NVIDIA-ISAAC-ROS / isaac_ros_pose_estimation

Deep learned, NVIDIA-accelerated 3D object pose estimation
https://developer.nvidia.com/isaac-ros-gems
Apache License 2.0
142 stars 21 forks source link

Is this the correct way to resolve an illegal memory access error during Triton sample run? #12

Closed shifsa closed 1 year ago

shifsa commented 1 year ago

I have tried to do a sample run of attitude pose estimation in Triton at the following URL https://github.com/NVIDIA-ISAAC-ROS/isaac_ros_pose_estimation/blob/main/docs/dope-triton.md During the inference, the following error occurred and Triton stopped.

[component_container_mt-1] I0126 01:35:07.639006 9674 tensorrt.cc:1546] Created instance Ketchup on GPU 1 with stream priority 0 and optimization profile default[0];
[component_container_mt-1] I0126 01:35:07.639250 9674 model_lifecycle.cc:693] successfully loaded 'Ketchup' version 1
[component_container_mt-1] [INFO] [1674696951.465031002] [NitrosContext]: [NitrosContext] Loading application: '/workspaces/isaac_ros-dev/install/isaac_ros_nitros/share/isaac_ros_nitros/config/type_adapter_nitros_context_graph.yaml'
[component_container_mt-1] INFO: infer_simple_runtime.cpp:70 TrtISBackend id:90 initialized model: Ketchup
[component_container_mt-1] 2023-01-26 01:35:51.851 WARN  extensions/triton/inferencers/triton_inferencer_impl.cpp@419: Incomplete inference; response appeared out of order; invalid: index = 1
[component_container_mt-1] 2023-01-26 01:35:51.851 WARN  extensions/triton/inferencers/triton_inferencer_impl.cpp@421: Inference appeared out of order
[component_container_mt-1] 2023-01-26 01:35:53.663 WARN  extensions/triton/inferencers/triton_inferencer_impl.cpp@419: Incomplete inference; response appeared out of order; invalid: index = 2
[component_container_mt-1] 2023-01-26 01:35:53.663 WARN  extensions/triton/inferencers/triton_inferencer_impl.cpp@421: Inference appeared out of order
[component_container_mt-1] ERROR: infer_trtis_server.cpp:259 Triton: TritonServer response error received., triton_err_str:Internal, err_msg:INPUT__0: failed to perform CUDA copy: an illegal memory access was encountered
[component_container_mt-1] ERROR: infer_trtis_backend.cpp:603 Triton server failed to parse response with request-id:436 model:
[component_container_mt-1] ERROR: infer_trtis_server.cpp:259 Triton: TritonServer response error received., triton_err_str:Internal, err_msg:INPUT__0: failed to perform CUDA copy: an illegal memory access was encountered
[component_container_mt-1] ERROR: infer_trtis_backend.cpp:603 Triton server failed to parse response with request-id:437 model:
[component_container_mt-1] [ERROR] [1674696993.171526632] [NitrosImage]: [convert_to_custom] cudaMemcpy2D failed for conversion from sensor_msgs::msg::Image to NitrosImage: cudaErrorIllegalAddress (an illegal memory access was encountered)
[component_container_mt-1] 2023-01-26 01:36:33.172 WARN  gxf/std/greedy_scheduler.cpp@221: Error while executing entity 101 named 'UHCWSJBWPU_tensor_copier': GXF_OUT_OF_MEMORY
[component_container_mt-1] 2023-01-26 01:36:33.172 ERROR gxf/std/entity_executor.cpp@200: Entity with 108 not found!
[component_container_mt-1] [ERROR] [1674696993.172143709] [dope_inference]: [NitrosPublisher] Vault ("vault/vault", eid=108) was stopped.
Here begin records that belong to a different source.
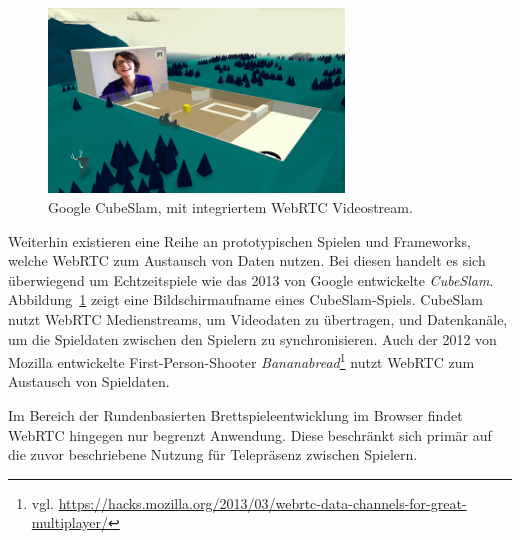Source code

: \begin{figure}[h]
\centering
\includegraphics[width=0.70\textwidth]{bilder/cubeslam.jpg}
\caption{Google CubeSlam, mit integriertem WebRTC Videostream.}
\label{fig:cuubslam}
\end{figure}

Weiterhin existieren eine Reihe an prototypischen Spielen und Frameworks, welche \acs{WebRTC} zum Austausch von Daten nutzen. Bei diesen handelt es sich überwiegend um Echtzeitspiele wie das 2013 von Google entwickelte \textit{CubeSlam}. Abbildung~\ref{fig:cuubslam} zeigt eine Bildschirmaufname eines CubeSlam-Spiels. CubeSlam nutzt \acs{WebRTC} Medienstreams, um Videodaten zu übertragen, und Datenkanäle, um die Spieldaten zwischen den Spielern zu synchronisieren. Auch der 2012 von Mozilla entwickelte First-Person-Shooter \textit{Bananabread}\footnote{vgl. \url{https://hacks.mozilla.org/2013/03/webrtc-data-channels-for-great-multiplayer/}} nutzt WebRTC zum Austausch von Spieldaten.\par

Im Bereich der Rundenbasierten Brettspieleentwicklung im Browser findet WebRTC hingegen nur begrenzt Anwendung. Diese beschränkt sich primär auf die zuvor beschriebene Nutzung für Telepräsenz zwischen Spielern.\par
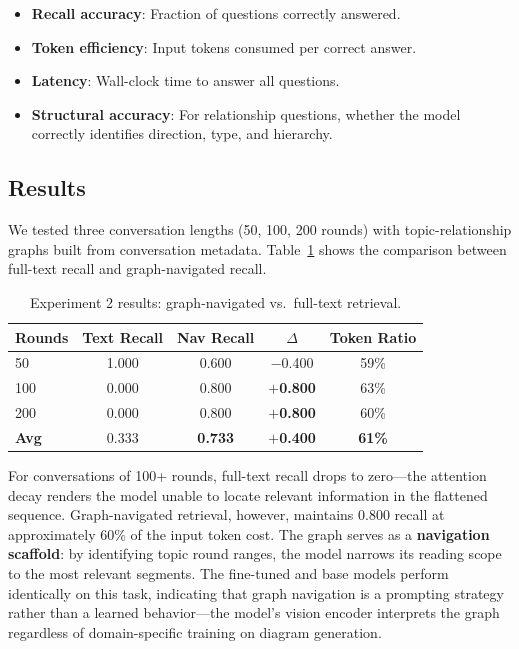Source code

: \documentclass[11pt,a4paper]{article}
\begin{document}
\begin{itemize}[nosep]
\item \textbf{Recall accuracy}: Fraction of questions correctly answered.
\item \textbf{Token efficiency}: Input tokens consumed per correct answer.
\item \textbf{Latency}: Wall-clock time to answer all questions.
\item \textbf{Structural accuracy}: For relationship questions, whether the model correctly identifies direction, type, and hierarchy.
\end{itemize}

\subsection{Results}

We tested three conversation lengths (50, 100, 200 rounds) with topic-relationship graphs built from conversation metadata. Table~\ref{tab:exp2_res} shows the comparison between full-text recall and graph-navigated recall.

\begin{table}[h]
\centering
\caption{Experiment 2 results: graph-navigated vs.\ full-text retrieval.}
\label{tab:exp2_res}
\begin{tabular}{lcccc}
\toprule
\textbf{Rounds} & \textbf{Text Recall} & \textbf{Nav Recall} & \textbf{$\Delta$} & \textbf{Token Ratio} \\
\midrule
50  & 1.000 & 0.600 & $-$0.400 & 59\% \\
100 & 0.000 & 0.800 & \textbf{$+$0.800} & 63\% \\
200 & 0.000 & 0.800 & \textbf{$+$0.800} & 60\% \\
\midrule
\textbf{Avg} & 0.333 & \textbf{0.733} & \textbf{$+$0.400} & \textbf{61\%} \\
\bottomrule
\end{tabular}
\end{table}

For conversations of 100+ rounds, full-text recall drops to zero---the attention decay renders the model unable to locate relevant information in the flattened sequence. Graph-navigated retrieval, however, maintains 0.800 recall at approximately 60\% of the input token cost. The graph serves as a \textbf{navigation scaffold}: by identifying topic round ranges, the model narrows its reading scope to the most relevant segments. The fine-tuned and base models perform identically on this task, indicating that graph navigation is a prompting strategy rather than a learned behavior---the model's vision encoder interprets the graph regardless of domain-specific training on diagram generation.
\end{document}
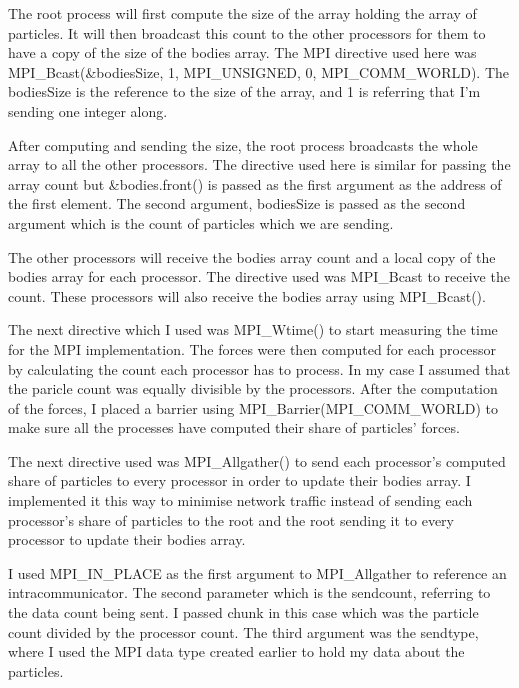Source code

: \documentclass[12pt]{IEEEtran}
\begin{document}
The root process will first compute the size of the array holding the array of particles. It will then broadcast this count to the other processors for them to have a copy of the size of the bodies array. The MPI directive used here was MPI\_Bcast(\&bodiesSize, 1, MPI\_UNSIGNED, 0, MPI\_COMM\_WORLD). The bodiesSize is the reference to the size of the array, and 1 is referring that I'm sending one integer along.
\medskip

After computing and sending the size, the root process broadcasts the whole array to all the other processors. The directive used here is similar for passing the array count but \&bodies.front() is passed as the first argument as the address of the first element. The second argument, bodiesSize is passed as the second argument which is the count of particles which we are sending.
\medskip

The other processors will receive the bodies array count and a local copy of the bodies array for each processor. The directive used was MPI\_Bcast to receive the count. These processors will also receive the bodies array using MPI\_Bcast().
\medskip

The next directive which I used was MPI\_Wtime() to start measuring the time for the MPI implementation. The forces were then computed for each processor by calculating the count each processor has to process. In my case I assumed that the paricle count was equally divisible by the processors. After the computation of the forces, I placed a barrier using MPI\_Barrier(MPI\_COMM\_WORLD) to make sure all the processes have computed their share of particles' forces. 
\medskip


The next directive used was MPI\_Allgather() to send each processor's computed share of particles to every processor in order to update their bodies array. I implemented it this way to minimise network traffic instead of sending each processor's share of particles to the root and the root sending it to every processor to update their bodies array.
\medskip

I used MPI\_IN\_PLACE as the first argument to MPI\_Allgather to reference an intracommunicator. The second parameter which is the sendcount, referring to the data count being sent. I passed chunk in this case which was the particle count divided by the processor count. The third argument was the sendtype, where I used the MPI data type created earlier to hold my data about the particles. 
\medskip
\end{document}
The graph may have been terminated due to an error.
[component_container_mt-1] terminate called after throwing an instance of 'std::runtime_error'
[component_container_mt-1] terminate called recursively
[ERROR] [component_container_mt-1]: process has died [pid 9674, exit code -6, cmd '/opt/ros/humble/install/lib/rclcpp_components/component_container_mt --ros-args -r __node:=dope_container -r __ns:=/'].
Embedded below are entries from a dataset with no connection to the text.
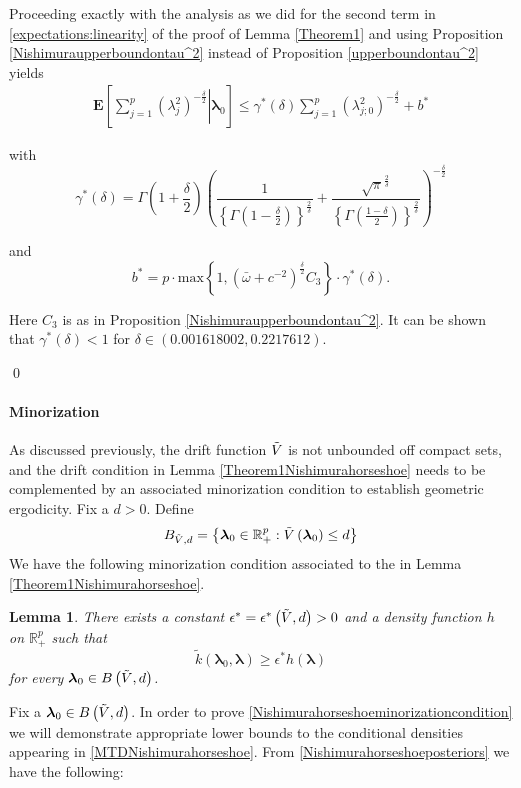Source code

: \documentclass[noinfoline,11pt]{imsart}
\numberwithin{equation}{section}
\theoremstyle{plain}
\newtheorem{lem}{Lemma}[section]
\newcommand{\bl}{\boldsymbol{\lambda}}
\newcommand{\E}{\boldsymbol{E}}
\begin{document}
 Proceeding exactly with the analysis as we did for the second term in \eqref{expectations:linearity} of the proof of 
Lemma \ref{Theorem1} and using Proposition \ref{Nishimuraupperboundontau^2} instead of 
Proposition \ref{upperboundontau^2} yields 
\begin{eqnarray}\label{Nishimuradrift:1}
   \E\left[\left.\sum_{j=1}^p\left(\lambda_j^2\right)^{-\frac{\delta}{2}}\right|\mathbf{\bl}_0\right]\leq \gamma^*\left(\delta\right)\sum_{j=1}^p\left(\lambda_{j;0}^2\right)^{-\frac{\delta}{2}}+b^*
\end{eqnarray}

\noindent

with 
$$
\gamma^*\left(\delta\right)=\Gamma\left(1+\frac{\delta}{2}\right)\left(\frac{1}{\left\{\Gamma\left(1-\frac{\delta}{2}\right)\right\}^{\frac{2}{\delta}}}+\frac{\sqrt{\pi}^{\frac{2}{\delta}}}{\left\{\Gamma\left(\frac{1-\delta}{2}\right)\right\}^{\frac{2}{\delta}}}\right)^{-\frac{\delta}{2}} 
$$

\noindent
and 
$$
b^*=p\cdot\text{max}\left\{1,(\bar{\omega}+c^{-2})^{\frac{\delta}{2}}C_3\right\}\cdot\gamma^*\left(\delta\right). 
$$ 

\noindent
Here $C_3$ is as in Proposition \ref{Nishimuraupperboundontau^2}. It can be shown that $\gamma^* \left( \delta \right) < 1$ for $\delta\in (0.001618002, 0.2217612) $. 

\qed 
\paragraph{Minorization} As discussed previously, the drift function $\Tilde{V}$ is not unbounded off compact sets, and the drift condition in Lemma \ref{Theorem1Nishimurahorseshoe} needs to be complemented by an associated minorization condition to establish geometric ergodicity. Fix a $d>0$. Define
\begin{equation}\label{Nishimurahorseshoeminorizationset}
    B_{\Tilde{V},d}=\left\{\bl_0\in\mathbb{R}_+^p:\Tilde{V}\left(\bl_0\right)\leq d\right\}
\end{equation}
We have the following minorization condition associated to the  in Lemma \ref{Theorem1Nishimurahorseshoe}.
\begin{lem}\label{Theorem2Nishimurahorseshoe}
There exists a constant $\epsilon^*=\epsilon^*\left(\Tilde{V},d\right)>0$ and a density function $h$ on $\mathbb{R}_+^p$ such that
\begin{equation}\label{Nishimurahorseshoeminorizationcondition}
   \tilde k\left(\bl_0,\bl\right)\geq \epsilon^* h\left(\bl\right) 
\end{equation}
for every $\bl_0\in B\left(\Tilde{V},d\right)$.
\end{lem}
\proof Fix a $\bl_0\in B\left(\Tilde{V},d\right)$. In order to prove \eqref{Nishimurahorseshoeminorizationcondition} we will demonstrate appropriate lower bounds to the conditional densities appearing in \eqref{MTDNishimurahorseshoe}. From \eqref{Nishimurahorseshoeposteriors} we have the following:
\end{document}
I searched for the error statement and found a method to change the environment variable CUDA_LAUNCH_BLOCKING=1. I tried this environment variable and it now runs without errors. Is this the correct way to resolve this error?
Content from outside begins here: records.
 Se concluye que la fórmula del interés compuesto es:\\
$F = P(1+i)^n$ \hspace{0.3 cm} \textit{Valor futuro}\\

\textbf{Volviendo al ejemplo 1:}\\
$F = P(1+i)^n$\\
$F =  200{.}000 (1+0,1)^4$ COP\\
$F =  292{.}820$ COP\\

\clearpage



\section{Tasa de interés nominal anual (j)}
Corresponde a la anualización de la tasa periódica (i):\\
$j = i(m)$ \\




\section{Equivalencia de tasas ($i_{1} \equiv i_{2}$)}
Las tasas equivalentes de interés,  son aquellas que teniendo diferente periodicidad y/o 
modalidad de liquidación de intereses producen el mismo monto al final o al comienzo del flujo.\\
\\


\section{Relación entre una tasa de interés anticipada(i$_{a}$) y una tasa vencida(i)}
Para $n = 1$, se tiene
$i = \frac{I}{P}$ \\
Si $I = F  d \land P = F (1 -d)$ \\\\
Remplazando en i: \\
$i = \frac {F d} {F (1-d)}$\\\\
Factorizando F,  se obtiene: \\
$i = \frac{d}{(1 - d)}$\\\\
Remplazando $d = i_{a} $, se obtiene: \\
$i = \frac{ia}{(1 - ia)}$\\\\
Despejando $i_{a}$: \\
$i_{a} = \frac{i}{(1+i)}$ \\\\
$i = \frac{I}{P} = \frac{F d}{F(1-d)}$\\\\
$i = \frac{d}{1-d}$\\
hemalshahNV commented 1 year ago

The error is that your device ran out of GPU memory when loading this model and running inference. Using CUDA_LAUNCH_BLOCKING=1 (see here), we force CUDA to load launch blocks in sequence rather in parallel which is likely lowering your memory high watermark enough to run. It will resolve the error for you at the cost of launch time performance.